By creating an adaptable LNG business, you can make market disruption your strategically. Inciting industry change to higher standards will cost you dearly, but it will cost your competitor much, much more to run after your lead. Robustness lets you roll for the long haul and it is better than constantly struggling to adapt to changing business conditions when they have flown in your face already.

Lord John Brown once said that “Giving up the illusion that you can predict the future is a very liberating moment. All you can do is giving yourself the capacity to respond. The creation of that capacity is the purpose of strategy.”

Prescription Medication Spilling From an Open Medicine Bottle

Take a pill – we’ll get through it …

Organizations, just like people, get irresistibly attracted to take a place on the bell curve just as anything in life does. Most congregate at the bulge of the curve, but some are drawn to the fringes. Some indeed always find their natural place either at the bulge or at the fringe, no matter where the curve starts or ends. They naturally gravitate towards it. The laggards are wiped out when the markets start to shake and jolt and many of those on the bulge too but it is those on the leading edge that will not only prevail but become the superstars of tomorrow. The task is not to change the bell curve but to change your location on the curve.

LNG is a business for those who have money – that is right. However, it’s not the money you need to pay for the LNG, the EPC of a plant or the time charter of a vessel parked in the Middle of the Atlantic to pick up some wedge cargo. It is much more the cost of adapting to the new realities of the business and not getting trapped in the cauldron of the established ones. It is the cost of doing your first seemingly “useless” trips in order to rub flesh with the sellers. It is the cost of trying out new things and see how that goes. However, it’s most of all the cost of giving yourself opportunities when they appear.

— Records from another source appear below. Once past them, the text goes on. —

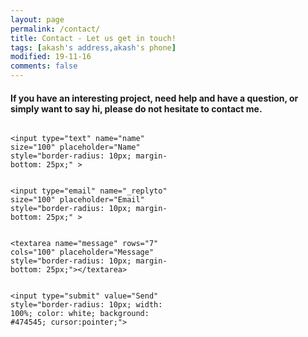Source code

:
 ```yaml
---
layout: page
permalink: /contact/
title: Contact - Let us get in touch!
tags: [akash's address,akash's phone]
modified: 19-11-16
comments: false
---
```

<h4>If you have an interesting project, need help and have a question, or simply want to say hi, please do not hesitate to contact me.</h4>

<!--<script type="text/javascript" src="https://form.jotform.me/jsform/63228325390454"></script>  margin: 25px auto;-->

<form id="contactform" action="//formspree.io/akash.s1684@gmail.com" method="POST" style="max-width: 300px; float: left;
  width: 50%; margin-right: 2%; ">

    
    <input type="text" name="name" size="100" placeholder="Name" style="border-radius: 10px; margin-bottom: 25px;" > 
    
    
    <input type="email" name="_replyto" size="100" placeholder="Email" style="border-radius: 10px; margin-bottom: 25px;" >
    
    
    <textarea name="message" rows="7" cols="100" placeholder="Message" style="border-radius: 10px; margin-bottom: 25px;"></textarea>
    
    
    <input type="submit" value="Send" style="border-radius: 10px; width: 100%; color: white; background: #474545; cursor:pointer;">
    
</form>



<!--<h2>Current Location:</h2>   width:300px;-->
<!--
<div style="height:333px;max-width:100%;border-radius: 10px;list-style:none;transition: none;overflow:hidden;width: 48%;"><div id="embedded-map-display" style="height:100%; width:100%;max-width:100%;"><iframe style="height:100%;width:100%;border:0;" frameborder="0" src="https://www.google.com/maps/embed/v1/place?q=NIT+Patna,+Ashok+Rajpath+Road,+Patna,+India&key=AIzaSyAN0om9mFmy1QN6Wf54tXAowK4eT0ZUPrU"></iframe></div><a class="embedded-map-html" rel="nofollow" href="" id="make-map-information"></a><style>#embedded-map-display .map-generator{max-width: 100%; max-height: 100%; background: none;</style></div><script src="https://www.interserver-coupons.com/google-maps-authorization.js?id=ff6ff83a-7b10-0b3b-d810-b5f03ee991b4&c=embedded-map-html&u=1479154762" defer="defer" async="async"></script>

-->




<div id="map" style="height:333px;width: 48%;border-radius: 10px;max-width:100%;"></div>
<script>
      function initMap() {

        // Create a new StyledMapType object, passing it an array of styles,
        // and the name to be displayed on the map type control.
        var styledMapType = new google.maps.StyledMapType(
            [{"featureType":"administrative","elementType":"all","stylers":[{"saturation":"-100"}]},{"featureType":"administrative.province","elementType":"all","stylers":[{"visibility":"off"}]},{"featureType":"landscape","elementType":"all","stylers":[{"saturation":-100},{"lightness":65},{"visibility":"on"}]},{"featureType":"poi","elementType":"all","stylers":[{"saturation":-100},{"lightness":"50"},{"visibility":"simplified"}]},{"featureType":"road","elementType":"all","stylers":[{"saturation":"-100"}]},{"featureType":"road.highway","elementType":"all","stylers":[{"visibility":"simplified"}]},{"featureType":"road.arterial","elementType":"all","stylers":[{"lightness":"30"}]},{"featureType":"road.local","elementType":"all","stylers":[{"lightness":"40"}]},{"featureType":"transit","elementType":"all","stylers":[{"saturation":-100},{"visibility":"simplified"}]},{"featureType":"water","elementType":"geometry","stylers":[{"hue":"#ffff00"},{"lightness":-25},{"saturation":-97}]},{"featureType":"water","elementType":"labels","stylers":[{"lightness":-25},{"saturation":-100}]}],
            {name: 'Styled Map'});

        // Create a map object, and include the MapTypeId to add
        // to the map type control.
        var map = new google.maps.Map(document.getElementById('map'), {
          center: {lat: 25.6207280, lng: 85.1728860},
          zoom: 6,
          mapTypeControlOptions: {
            mapTypeIds: ['roadmap', 'satellite', 'hybrid', 'terrain',
                    'styled_map']
          }
        });
       
        //Associate the styled map with the MapTypeId and set it to display.
        map.mapTypes.set('styled_map', styledMapType);
        map.setMapTypeId('styled_map');
      }
      var marker = new google.maps.Marker({
          map: map,
          draggable: true,
          animation: google.maps.Animation.DROP,
          position: {lat: 25.6207280, lng: 85.1728860}
        });
        marker.addListener('click', toggleBounce);
      }

      function toggleBounce() {
        if (marker.getAnimation() !== null) {
          marker.setAnimation(null);
        } else {
          marker.setAnimation(google.maps.Animation.BOUNCE);
        }
      }

 </script>
 <script async defer
    src="https://maps.googleapis.com/maps/api/js?key=AIzaSyBvgTAodpfgCLcfetB0Lg230CJuNUo1ewE&callback=initMap">
  </script>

For the last quote, Stanley Tucci has said in the movie Burlesque to the bartender Jack that “Opportunities have a shelf life” while he stares after Ali Rose played by Christina Aguilera. This is true for everything in life and especially so in LNG. The sheer disruptive force of today’s energy market being tortured by high oil prices, skinned alive by alternative energy solutions eking an existence on subsidies, roasted by rising emissions standards and sandblasted by the shale thunderstorm is one of the biggest opportunities in energy for the last 100 years.

Those already established think that they have the luxury of being in and that’s it. For them, getting the foot into the door was already it. The true LNG – and indeed energy – professional will push the door to this new world wide open and show us how deep the rabbit hole goes. He will pay the price and carry the scars to prove it. And he will reap returns unimagined by the pack.